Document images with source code
● ● ●

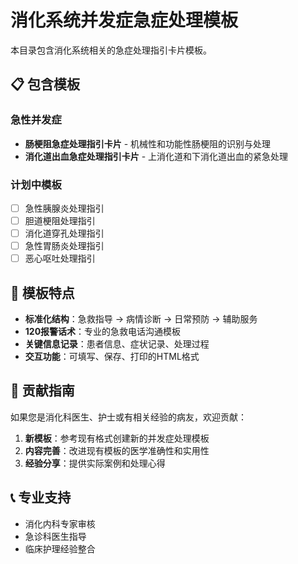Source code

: # 消化系统并发症急症处理模板

本目录包含消化系统相关的急症处理指引卡片模板。

## 📋 包含模板

### 急性并发症
- **肠梗阻急症处理指引卡片** - 机械性和功能性肠梗阻的识别与处理
- **消化道出血急症处理指引卡片** - 上消化道和下消化道出血的紧急处理

### 计划中模板
- [ ] 急性胰腺炎处理指引
- [ ] 胆道梗阻处理指引  
- [ ] 消化道穿孔处理指引
- [ ] 急性胃肠炎处理指引
- [ ] 恶心呕吐处理指引

## 🎯 模板特点

- **标准化结构**：急救指导 → 病情诊断 → 日常预防 → 辅助服务
- **120报警话术**：专业的急救电话沟通模板
- **关键信息记录**：患者信息、症状记录、处理过程
- **交互功能**：可填写、保存、打印的HTML格式

## 🤝 贡献指南

如果您是消化科医生、护士或有相关经验的病友，欢迎贡献：

1. **新模板**：参考现有格式创建新的并发症处理模板
2. **内容完善**：改进现有模板的医学准确性和实用性
3. **经验分享**：提供实际案例和处理心得

## 📞 专业支持

- 消化内科专家审核
- 急诊科医生指导
- 临床护理经验整合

● ● ●

Print every record above exactly, with no pictures.

* Worked solution:
Source code

: # 消化系统并发症急症处理模板

本目录包含消化系统相关的急症处理指引卡片模板。

## 📋 包含模板

### 急性并发症
- **肠梗阻急症处理指引卡片** - 机械性和功能性肠梗阻的识别与处理
- **消化道出血急症处理指引卡片** - 上消化道和下消化道出血的紧急处理

### 计划中模板
- [ ] 急性胰腺炎处理指引
- [ ] 胆道梗阻处理指引  
- [ ] 消化道穿孔处理指引
- [ ] 急性胃肠炎处理指引
- [ ] 恶心呕吐处理指引

## 🎯 模板特点

- **标准化结构**：急救指导 → 病情诊断 → 日常预防 → 辅助服务
- **120报警话术**：专业的急救电话沟通模板
- **关键信息记录**：患者信息、症状记录、处理过程
- **交互功能**：可填写、保存、打印的HTML格式

## 🤝 贡献指南

如果您是消化科医生、护士或有相关经验的病友，欢迎贡献：

1. **新模板**：参考现有格式创建新的并发症处理模板
2. **内容完善**：改进现有模板的医学准确性和实用性
3. **经验分享**：提供实际案例和处理心得

## 📞 专业支持

- 消化内科专家审核
- 急诊科医生指导
- 临床护理经验整合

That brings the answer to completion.